[[ Material supplied open ]]
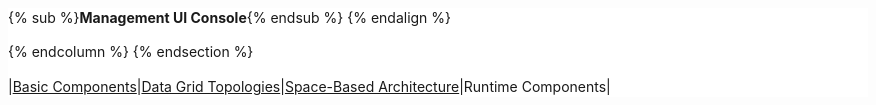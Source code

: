 {% sub %}**Management UI Console**{% endsub %}
{% endalign %}

{% endcolumn %}
{% endsection %}

|[Basic Components](/xap96/terminology---basic-components.html)|[Data Grid Topologies](/xap96/terminology---data-grid-topologies.html)|[Space-Based Architecture](/xap96/terminology---space-based-architecture.html)|Runtime Components|
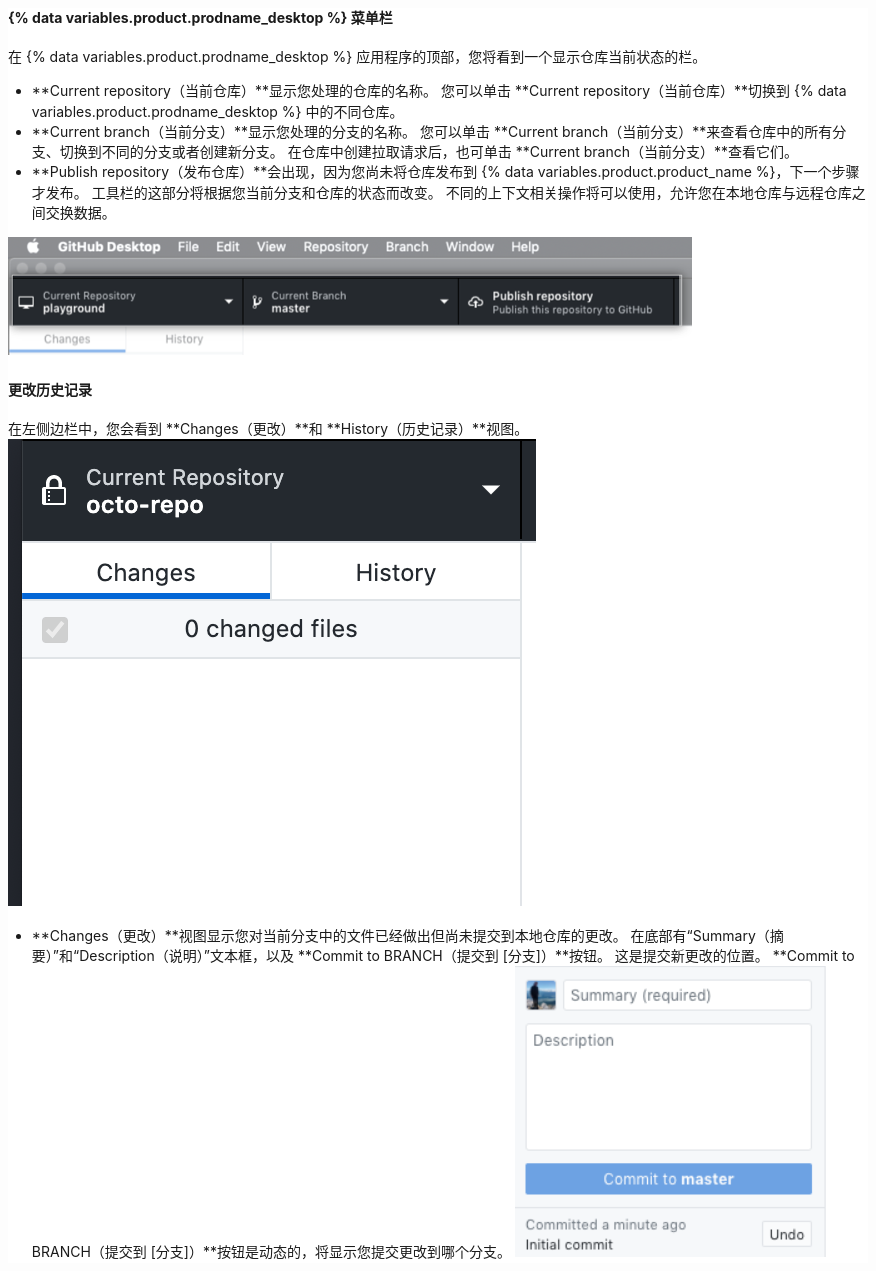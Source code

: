 #### {% data variables.product.prodname_desktop %} 菜单栏
在 {% data variables.product.prodname_desktop %} 应用程序的顶部，您将看到一个显示仓库当前状态的栏。
  - **Current repository（当前仓库）**显示您处理的仓库的名称。 您可以单击 **Current repository（当前仓库）**切换到 {% data variables.product.prodname_desktop %} 中的不同仓库。
  - **Current branch（当前分支）**显示您处理的分支的名称。 您可以单击 **Current branch（当前分支）**来查看仓库中的所有分支、切换到不同的分支或者创建新分支。 在仓库中创建拉取请求后，也可单击 **Current branch（当前分支）**查看它们。
  - **Publish repository（发布仓库）**会出现，因为您尚未将仓库发布到 {% data variables.product.product_name %}，下一个步骤才发布。 工具栏的这部分将根据您当前分支和仓库的状态而改变。 不同的上下文相关操作将可以使用，允许您在本地仓库与远程仓库之间交换数据。

  ![探索 GitHub Desktop](/assets/images/help/desktop/getting-started-guide/explore-github-desktop.png)

#### 更改历史记录
在左侧边栏中，您会看到 **Changes（更改）**和 **History（历史记录）**视图。 ![Changes（更改）和 History（历史记录）选项卡](/assets/images/help/desktop/changes-and-history.png)

  - **Changes（更改）**视图显示您对当前分支中的文件已经做出但尚未提交到本地仓库的更改。 在底部有“Summary（摘要）”和“Description（说明）”文本框，以及 **Commit to BRANCH（提交到 [分支]）**按钮。 这是提交新更改的位置。 **Commit to BRANCH（提交到 [分支]）**按钮是动态的，将显示您提交更改到哪个分支。 ![提交区域](/assets/images/help/desktop/getting-started-guide/commit-area.png)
[[ Material supplied closed ]]
Work required:
After reading through the material, report every line that holds "data".

Task result:
|[Basic Components](/xap96/terminology---basic-components.html)|[Data Grid Topologies](/xap96/terminology---data-grid-topologies.html)|[Space-Based Architecture](/xap96/terminology---space-based-architecture.html)|Runtime Components|
: #### {% data variables.product.prodname_desktop %} 菜单栏
在 {% data variables.product.prodname_desktop %} 应用程序的顶部，您将看到一个显示仓库当前状态的栏。
  - **Current repository（当前仓库）**显示您处理的仓库的名称。 您可以单击 **Current repository（当前仓库）**切换到 {% data variables.product.prodname_desktop %} 中的不同仓库。
  - **Publish repository（发布仓库）**会出现，因为您尚未将仓库发布到 {% data variables.product.product_name %}，下一个步骤才发布。 工具栏的这部分将根据您当前分支和仓库的状态而改变。 不同的上下文相关操作将可以使用，允许您在本地仓库与远程仓库之间交换数据。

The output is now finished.